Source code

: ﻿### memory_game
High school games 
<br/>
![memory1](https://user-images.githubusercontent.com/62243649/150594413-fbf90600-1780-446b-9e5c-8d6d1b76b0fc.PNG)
*-*-*
Activity — Print the records above exactly as they appear.

Solution to the exercise —
Source code

: ﻿### memory_game
High school games 
<br/>
![memory1](https://user-images.githubusercontent.com/62243649/150594413-fbf90600-1780-446b-9e5c-8d6d1b76b0fc.PNG)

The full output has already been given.